その理由は年明けに判明する。大阪大会の決勝・履正社戦で力投し、7対0と完封勝利した前田は、その試合途中に、右脇腹を痛めたというのだ。決勝までは力を入れるところは入れ、抜くところは抜くようにギアを上げ下げしながら勝ち上がってきたが、最大のライバルとの大一番ではフルスロットルで9回を投げ抜き、それが思わぬ代償を招いた模様だ。
大阪桐蔭の4年連続14回目のセンバツ出場が決まった日、前田にそのケガの詳細を訊ねた。
「試合の後半に、右の肋骨を痛めました。それからは投げない期間も作って身体を治すことに専念して、試合(近畿大会、明治神宮大会)が近づいたら徐々に投げ始めるという状況でした。ほんと、去年の秋はごまかしながら投げていました」
肋骨の痛みがありながら、なんとか間に合わせた投球で近畿大会優勝、そして明治神宮大会連覇を果たすのだから、やはり前田とは非凡な投手だ。明治神宮大会の準決勝において、序盤に制球の定まらない前田から先制点を奪うも、完投を許して4対5で惜敗した仙台育英の須江航監督に、前田が手負いの状況だったことを伝えると、「その身体で161球(完投)かよ……」と苦笑していた。

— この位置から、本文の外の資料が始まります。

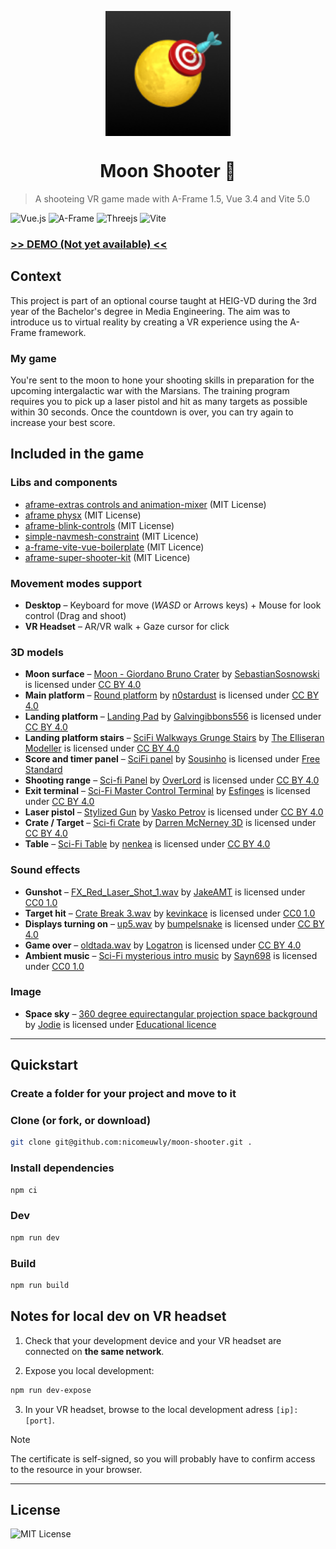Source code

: <p align="center">
    <img src="./logo.png" alt="VAV Logo" align="center" width="200" heigth="200"/>
</p>
<h1 align="center">Moon Shooter 🌙</h1>

> A shooteing VR game made with A-Frame 1.5, Vue 3.4 and Vite 5.0

![Vue.js](https://img.shields.io/badge/vuejs-%2335495e.svg?style=for-the-badge&logo=vuedotjs&logoColor=%234FC08D)
![A-Frame](https://img.shields.io/badge/A%E2%80%93Frame-1.5-brightgreen?style=for-the-badge&labelColor=%23ef2d5e&color=%23ef2d5e)
![Threejs](https://img.shields.io/badge/threejs-black?style=for-the-badge&logo=three.js&logoColor=white)
![Vite](https://img.shields.io/badge/vite-%23646CFF.svg?style=for-the-badge&logo=vite&logoColor=white)

### [>> DEMO (Not yet available) <<]()

## Context

This project is part of an optional course taught at HEIG-VD during the 3rd year of the Bachelor's degree in Media Engineering. The aim was to introduce us to virtual reality by creating a VR experience using the A-Frame framework.

### My game

You're sent to the moon to hone your shooting skills in preparation for the upcoming intergalactic war with the Marsians. The training program requires you to pick up a laser pistol and hit as many targets as possible within 30 seconds. Once the countdown is over, you can try again to increase your best score.

## Included in the game

### Libs and components

- [aframe-extras controls and animation-mixer](https://github.com/c-frame/aframe-extras) (MIT License)
- [aframe physx](https://github.com/c-frame/physx) (MIT License)
- [aframe-blink-controls](https://github.com/jure/aframe-blink-controls) (MIT License)
- [simple-navmesh-constraint](https://github.com/AdaRoseCannon/aframe-xr-boilerplate) (MIT Licence)
- [a-frame-vite-vue-boilerplate](https://github.com/Chabloz/a-frame-vite-vue-boilerplate) (MIT Licence)
- [aframe-super-shooter-kit](https://github.com/supermedium/aframe-super-shooter-kit) (MIT Licence)

### Movement modes support

- **Desktop** – Keyboard for move (_WASD_ or Arrows keys) + Mouse for look control (Drag and shoot)
- **VR Headset** – AR/VR walk + Gaze cursor for click

### 3D models

- **Moon surface** – [Moon - Giordano Bruno Crater](https://sketchfab.com/3d-models/moon-giordano-bruno-crater-1f49ab263ba1403f8874ae92743bb654) by [SebastianSosnowski](https://sketchfab.com/SebastianSosnowski) is licensed under [CC BY 4.0](https://creativecommons.org/licenses/by/4.0/)
- **Main platform** – [Round platform](https://sketchfab.com/3d-models/round-platform-64de8f896e3e40e4a1e8a67d01620ac1) by [n0stardust](https://sketchfab.com/noortjeschuur) is licensed under [CC BY 4.0](https://creativecommons.org/licenses/by/4.0/)
- **Landing platform** – [Landing Pad](https://sketchfab.com/3d-models/landing-pad-c7c1ec44c9d54299ba2ec4fe246437b0) by [Galvingibbons556](https://sketchfab.com/Galving16) is licensed under [CC BY 4.0](https://creativecommons.org/licenses/by/4.0/)
- **Landing platform stairs** – [SciFi Walkways Grunge Stairs](https://sketchfab.com/3d-models/scifi-walkways-grunge-stairs-3d56f1b363d848b3b7d452920a59cab7) by [The Elliseran Modeller](https://sketchfab.com/kenlong) is licensed under [CC BY 4.0](https://creativecommons.org/licenses/by/4.0/)
- **Score and timer panel** – [SciFi panel](https://sketchfab.com/3d-models/scifi-panel-d93944548ef64adba8e0e6ebdfd75136) by [Sousinho](https://sketchfab.com/sousinho) is licensed under [Free Standard](https://sketchfab.com/licenses)
- **Shooting range** – [Sci-fi Panel](https://sketchfab.com/3d-models/sci-fi-panel-c53e038103544d17b8f0d81a8122ffd6) by [OverLord](https://sketchfab.com/San.Dro) is licensed under [CC BY 4.0](https://creativecommons.org/licenses/by/4.0/)
- **Exit terminal** – [Sci-Fi Master Control Terminal](https://sketchfab.com/3d-models/sci-fi-master-control-terminal-09587291d8e84cbd87c963a2dcf5f5e6) by [Esfinges](https://sketchfab.com/Akturus) is licensed under [CC BY 4.0](https://creativecommons.org/licenses/by/4.0/)
- **Laser pistol** – [Stylized Gun](https://sketchfab.com/3d-models/stylized-gun-2983dac401d741349ff35ff91a1786f0) by [Vasko Petrov](https://sketchfab.com/vaskopetrov) is licensed under [CC BY 4.0](https://creativecommons.org/licenses/by/4.0/)
- **Crate / Target** – [Sci-fi Crate](https://sketchfab.com/3d-models/sci-fi-crate-0e60a62a8f1e4048b638a32eb0661015) by [Darren McNerney 3D](https://sketchfab.com/DarrenMcnerney3D) is licensed under [CC BY 4.0](https://creativecommons.org/licenses/by/4.0/)
- **Table** – [Sci-Fi Table](https://sketchfab.com/3d-models/sci-fi-table-05de9f03e78449ad8691715f02b74839) by [nenkea](https://sketchfab.com/nenkea) is licensed under [CC BY 4.0](https://creativecommons.org/licenses/by/4.0/)

### Sound effects

- **Gunshot** – [FX_Red_Laser_Shot_1.wav](https://freesound.org/people/JakeAMT/sounds/681970/) by [JakeAMT](https://freesound.org/people/JakeAMT/) is licensed under [CC0 1.0](https://creativecommons.org/publicdomain/zero/1.0/)
- **Target hit** – [Crate Break 3.wav](https://freesound.org/people/kevinkace/sounds/66779/) by [kevinkace](https://freesound.org/people/kevinkace/) is licensed under [CC0 1.0](https://creativecommons.org/publicdomain/zero/1.0/)
- **Displays turning on** – [up5.wav](https://freesound.org/people/bumpelsnake/sounds/456576/) by [bumpelsnake](https://freesound.org/people/bumpelsnake/) is licensed under [CC BY 4.0](https://creativecommons.org/licenses/by/4.0/)
- **Game over** – [oldtada.wav](https://freesound.org/people/Logatron/sounds/666280/) by [Logatron](https://freesound.org/people/Logatron/) is licensed under [CC BY 4.0](https://creativecommons.org/licenses/by/4.0/)
- **Ambient music** – [Sci-Fi mysterious intro music](https://freesound.org/people/Sayn698/sounds/726320/) by [Sayn698](https://freesound.org/people/Sayn698/) is licensed under [CC0 1.0](https://creativecommons.org/publicdomain/zero/1.0/)

### Image

- **Space sky** – [360 degree equirectangular projection space background](https://stock.adobe.com/ch_fr/search?k=equirectangular+space&asset_id=648321248) by [Jodie](https://stock.adobe.com/ch_fr/contributor/211490113/jodie?load_type=author&prev_url=detail) is licensed under [Educational licence](https://stock.adobe.com/ch_fr/enterprise-conditions)

---

## Quickstart

### Create a folder for your project and move to it

### Clone (or fork, or download)

```sh
git clone git@github.com:nicomeuwly/moon-shooter.git .
```

### Install dependencies

```sh
npm ci
```

### Dev

```sh
npm run dev
```

### Build

```sh
npm run build
```

## Notes for local dev on VR headset

1. Check that your development device and your VR headset are connected on **the same network**.

2. Expose you local development:

```sh
npm run dev-expose
```

3. In your VR headset, browse to the local development adress `[ip]:[port]`.

> [!NOTE]  
> The certificate is self-signed, so you will probably have to confirm access to the resource in your browser.

---

## License

![MIT License](https://img.shields.io/badge/License-MIT-brightgreen?style=for-the-badge&color=%23262626)
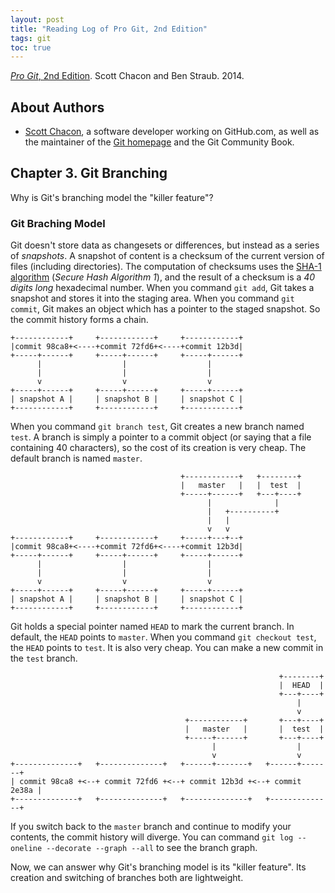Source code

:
 ```yaml
---
layout: post
title: "Reading Log of Pro Git, 2nd Edition"
tags: git
toc: true
---
```


[*Pro Git*, 2nd Edition](https://git-scm.com/book/en/v2). Scott Chacon and Ben Straub. 2014.

## About Authors

- [Scott Chacon](https://scottchacon.com/), a software developer working on GitHub.com, as well as the maintainer of the [Git homepage](https://git-scm.com/) and the Git Community Book.

## Chapter 3. Git Branching

Why is Git's branching model the "killer feature"?

### Git Braching Model

Git doesn't store data as changesets or differences, but instead as a series of *snapshots*. A snapshot of content is a checksum of the current version of files (including directories). The computation of checksums uses the [SHA-1 algorithm](https://en.wikipedia.org/wiki/SHA-1) (*Secure Hash Algorithm 1*), and the result of a checksum is a *40 digits long* hexadecimal number. When you command `git add`, Git takes a snapshot and stores it into the staging area. When you command `git commit`, Git makes an object which has a pointer to the staged snapshot. So the commit history forms a chain.

```
+------------+     +------------+     +------------+
|commit 98ca8+<----+commit 72fd6+<----+commit 12b3d|
+-----+------+     +-----+------+     +-----+------+
      |                  |                  |
      |                  |                  |
      v                  v                  v
+-----+------+     +-----+------+     +-----+------+
| snapshot A |     | snapshot B |     | snapshot C |
+------------+     +------------+     +------------+
```

When you command `git branch test`, Git creates a new branch named `test`. A branch is simply a pointer to a commit object (or saying that a file containing 40 characters), so the cost of its creation is very cheap. The default branch is named `master`.

```
                                      +------------+   +--------+
                                      |   master   |   |  test  |
                                      +-----+------+   +---+----+
                                            |              |
                                            |   +----------+
                                            |   |
                                            v   v
+------------+     +------------+     +-----+---+--+
|commit 98ca8+<----+commit 72fd6+<----+commit 12b3d|
+-----+------+     +-----+------+     +-----+------+
      |                  |                  |
      |                  |                  |
      v                  v                  v
+-----+------+     +-----+------+     +-----+------+
| snapshot A |     | snapshot B |     | snapshot C |
+------------+     +------------+     +------------+
```

Git holds a special pointer named `HEAD` to mark the current branch. In default, the `HEAD` points to `master`. When you command `git checkout test`, the `HEAD` points to `test`. It is also very cheap. You can make a new commit in the `test` branch.

```
                                                            +--------+
                                                            |  HEAD  |
                                                            +---+----+
                                                                |
                                                                v
                                       +------------+       +---+----+
                                       |   master   |       |  test  |
                                       +-----+------+       +---+----+
                                             |                  |
                                             v                  v
+--------------+   +--------------+   +------+-------+   +------+-------+
| commit 98ca8 +<--+ commit 72fd6 +<--+ commit 12b3d +<--+ commit 2e38a |
+--------------+   +--------------+   +--------------+   +--------------+
```

If you switch back to the `master` branch and continue to modify your contents, the commit history will diverge. You can command `git log --oneline --decorate --graph --all` to see the branch graph.

Now, we can answer why Git's branching model is its "killer feature". Its creation and switching of branches both are lightweight.
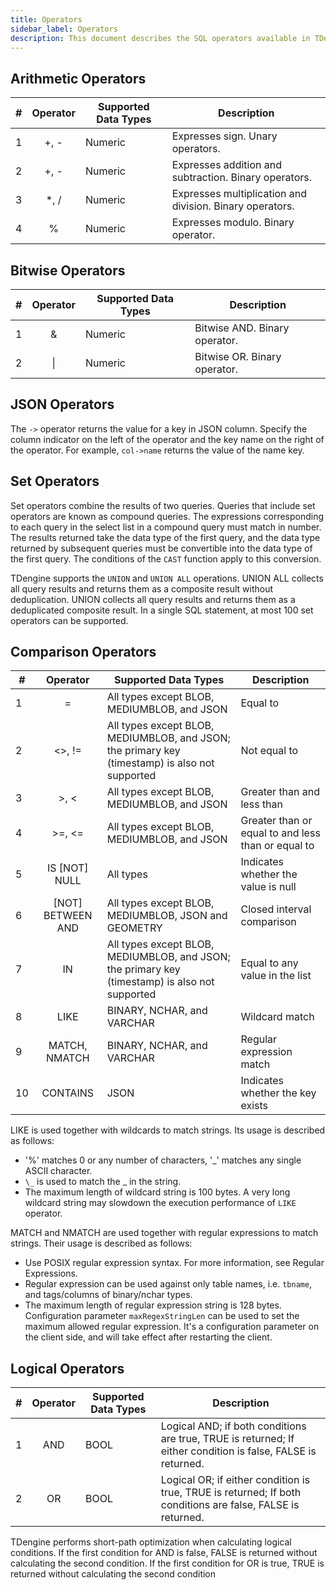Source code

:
 ```yaml
---
title: Operators
sidebar_label: Operators
description: This document describes the SQL operators available in TDengine.
---
```


## Arithmetic Operators

| #   | **Operator** | **Supported Data Types** | **Description**                   |
| --- | :--------: | -------------- | -------------------------- |
| 1   |    +, -    | Numeric       | Expresses sign. Unary operators. |
| 2   |    +, -    | Numeric       | Expresses addition and subtraction. Binary operators. |
| 3   |   \*, /    | Numeric       | Expresses multiplication and division. Binary operators. |
| 4   |     %      | Numeric       | Expresses modulo. Binary operator.   |

## Bitwise Operators

| #   | **Operator** | **Supported Data Types** | **Description**                   |
| --- | :--------: | -------------- | ------------------ |
| 1   |     &      | Numeric       | Bitwise AND. Binary operator. |
| 2   |     \|     | Numeric       | Bitwise OR. Binary operator. |

## JSON Operators

The `->` operator returns the value for a key in JSON column. Specify the column indicator on the left of the operator and the key name on the right of the operator. For example, `col->name` returns the value of the name key.

## Set Operators

Set operators combine the results of two queries. Queries that include set operators are known as compound queries. The expressions corresponding to each query in the select list in a compound query must match in number. The results returned take the data type of the first query, and the data type returned by subsequent queries must be convertible into the data type of the first query. The conditions of the `CAST` function apply to this conversion.

TDengine supports the `UNION` and `UNION ALL` operations. UNION ALL collects all query results and returns them as a composite result without deduplication. UNION collects all query results and returns them as a deduplicated composite result. In a single SQL statement, at most 100 set operators can be supported.

## Comparison Operators

| #   | **Operator** | **Supported Data Types** | **Description**                   |
| --- | :---------------: | -------------------------------------------------------------------- | -------------------- |
| 1   |         =         | All types except BLOB, MEDIUMBLOB, and JSON                             | Equal to |
| 2   |      <\>, !=      | All types except BLOB, MEDIUMBLOB, and JSON; the primary key (timestamp) is also not supported | Not equal to               |
| 3   |      \>, <       | All types except BLOB, MEDIUMBLOB, and JSON                             | Greater than and less than           |
| 4   |     \>=, <=      | All types except BLOB, MEDIUMBLOB, and JSON                             | Greater than or equal to and less than or equal to   |
| 5   |   IS [NOT] NULL   | All types                                                             | Indicates whether the value is null           |
| 6   | [NOT] BETWEEN AND | All types except BLOB, MEDIUMBLOB, JSON and GEOMETRY                  | Closed interval comparison           |
| 7   |        IN         | All types except BLOB, MEDIUMBLOB, and JSON; the primary key (timestamp) is also not supported | Equal to any value in the list |
| 8   |       LIKE        | BINARY, NCHAR, and VARCHAR                                             | Wildcard match           |
| 9   |   MATCH, NMATCH   | BINARY, NCHAR, and VARCHAR                                             | Regular expression match       |
| 10  |     CONTAINS      | JSON                                                                 | Indicates whether the key exists  |

LIKE is used together with wildcards to match strings. Its usage is described as follows:

- '%' matches 0 or any number of characters, '\_' matches any single ASCII character.
- `\_` is used to match the \_ in the string.
- The maximum length of wildcard string is 100 bytes. A very long wildcard string may slowdown the execution performance of `LIKE` operator.

MATCH and NMATCH are used together with regular expressions to match strings. Their usage is described as follows:

- Use POSIX regular expression syntax. For more information, see Regular Expressions.
- Regular expression can be used against only table names, i.e. `tbname`, and tags/columns of binary/nchar types.
- The maximum length of regular expression string is 128 bytes. Configuration parameter `maxRegexStringLen` can be used to set the maximum allowed regular expression. It's a configuration parameter on the client side, and will take effect after restarting the client.

## Logical Operators

| #   | **Operator** | **Supported Data Types** | **Description**                   |
| --- | :--------: | -------------- | --------------------------------------------------------------------------- |
| 1   |    AND     | BOOL           | Logical AND; if both conditions are true, TRUE is returned; If either condition is false, FALSE is returned.
| 2   |    OR     | BOOL           | Logical OR; if either condition is true, TRUE is returned; If both conditions are false, FALSE is returned.

TDengine performs short-path optimization when calculating logical conditions. If the first condition for AND is false, FALSE is returned without calculating the second condition. If the first condition for OR is true, TRUE is returned without calculating the second condition
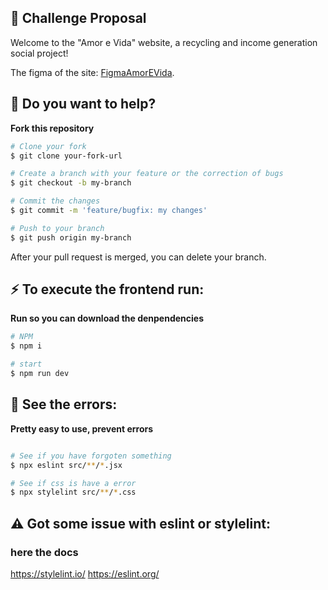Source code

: ## 🚀 Challenge Proposal

Welcome to the "Amor e Vida" website, a recycling and income generation social project!

The figma of the site:
[FigmaAmorEVida](https://www.figma.com/file/4pOjKNSP8N8AC2GMYm7iOo/Amor-e-Vida?node-id=0-1&t=d6XSLXFr2GyuvtEh-0).
<br>

## :thinking: Do you want to help?

**Fork this repository**

```bash
# Clone your fork
$ git clone your-fork-url

# Create a branch with your feature or the correction of bugs
$ git checkout -b my-branch

# Commit the changes
$ git commit -m 'feature/bugfix: my changes'

# Push to your branch
$ git push origin my-branch
```

After your pull request is merged, you can delete your branch.

## :zap: To execute the frontend run:
**Run so you can download the denpendencies**
```bash
# NPM
$ npm i

# start 
$ npm run dev
```


## :hammer: See the errors:
**Pretty easy to use, prevent errors**
```bash

# See if you have forgoten something
$ npx eslint src/**/*.jsx 

# See if css is have a error
$ npx stylelint src/**/*.css

```
## ⚠️ Got some issue with eslint or stylelint:
### here the docs

https://stylelint.io/
https://eslint.org/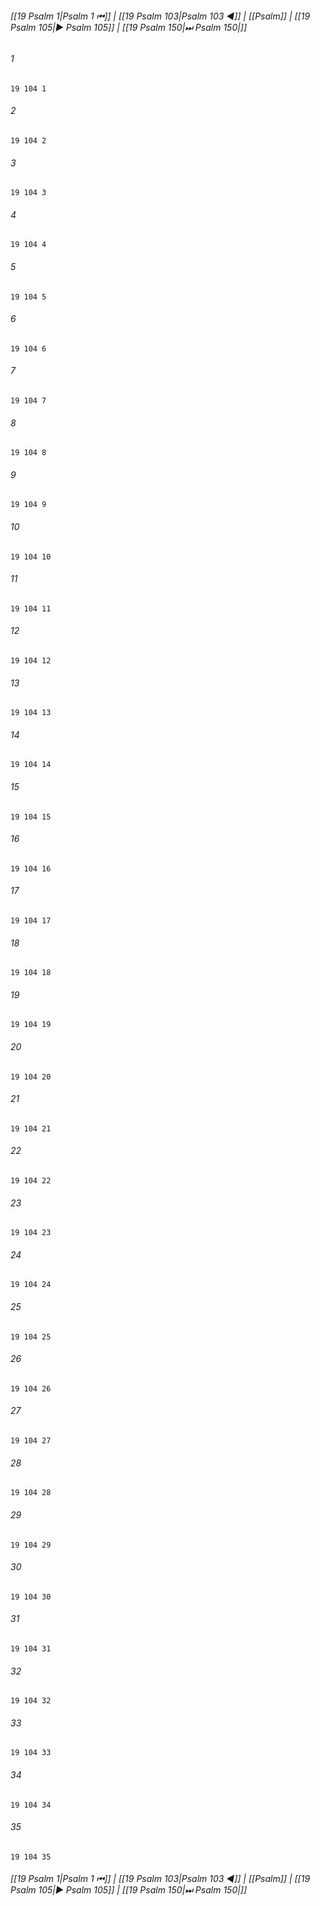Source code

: 
###### [[19 Psalm 1|Psalm 1 ⏮]] | [[19 Psalm 103|Psalm 103 ◀]] | [[Psalm]] | [[19 Psalm 105|▶ Psalm 105]] | [[19 Psalm 150|⏭ Psalm 150|]]

###### 1
``` verse
19 104 1 
```
###### 2
``` verse
19 104 2 
```
###### 3
``` verse
19 104 3 
```
###### 4
``` verse
19 104 4 
```
###### 5
``` verse
19 104 5 
```
###### 6
``` verse
19 104 6 
```
###### 7
``` verse
19 104 7 
```
###### 8
``` verse
19 104 8 
```
###### 9
``` verse
19 104 9 
```
###### 10
``` verse
19 104 10 
```
###### 11
``` verse
19 104 11 
```
###### 12
``` verse
19 104 12 
```
###### 13
``` verse
19 104 13 
```
###### 14
``` verse
19 104 14 
```
###### 15
``` verse
19 104 15 
```
###### 16
``` verse
19 104 16 
```
###### 17
``` verse
19 104 17 
```
###### 18
``` verse
19 104 18 
```
###### 19
``` verse
19 104 19 
```
###### 20
``` verse
19 104 20 
```
###### 21
``` verse
19 104 21 
```
###### 22
``` verse
19 104 22 
```
###### 23
``` verse
19 104 23 
```
###### 24
``` verse
19 104 24 
```
###### 25
``` verse
19 104 25 
```
###### 26
``` verse
19 104 26 
```
###### 27
``` verse
19 104 27 
```
###### 28
``` verse
19 104 28 
```
###### 29
``` verse
19 104 29 
```
###### 30
``` verse
19 104 30 
```
###### 31
``` verse
19 104 31 
```
###### 32
``` verse
19 104 32 
```
###### 33
``` verse
19 104 33 
```
###### 34
``` verse
19 104 34 
```
###### 35
``` verse
19 104 35 
```

###### [[19 Psalm 1|Psalm 1 ⏮]] | [[19 Psalm 103|Psalm 103 ◀]] | [[Psalm]] | [[19 Psalm 105|▶ Psalm 105]] | [[19 Psalm 150|⏭ Psalm 150|]]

それにしても、前田はこのケガについて試合後の取材などでいっさい公言しなかった。その理由こそ、大阪桐蔭のエース番号を背負う者の矜恃だ。
「弱いところは見せたくないです。ケガをしてしまう選手でも良い選手はいっぱいいますが、できることならケガはしない方が絶対に良い。そこは言わない方が良いかな、と」
右脇腹のケガも癒え、センバツまでの冬の期間は、直球の質を磨くと共に、左打者の内角を突くことを意図的に取り組んできた。
「右バッターのインコースはもう投げられる。内外に、いろんな球種も投げられる。左バッターは右バッターに比べれば苦手で、これまでは外中心の攻めだった。内へのチェンジアップだったり、直球だったり、そこをしっかり投げ込めたらバリエーションが増えていくと思います」
自他共に認めるウイニングショットは、チェンジアップだ。昨秋のドラフトで、横浜DeNAより1位指名を受けた前田の先輩である松尾汐恩(しおん)は、「ストレートの軌道で、突然、止まる」と表現した。また、左打者対策のカギを握るツーシームは一昨年のドラフトで北海道日本ハムより7位指名を受けた松浦慶斗の直伝だ。さらに直球の球威が増せば、怖いものなしだろう。
「150キロ以上投げることが目標。だけど、150キロを投げられたとしても、平均球速が140キロ台の前半では意味がない。平均球速も上げていきたい」
既に世代ナンバーワンの称号は前田の手にある。それ以上の栄誉を手にする戦いがいよいよ始まる。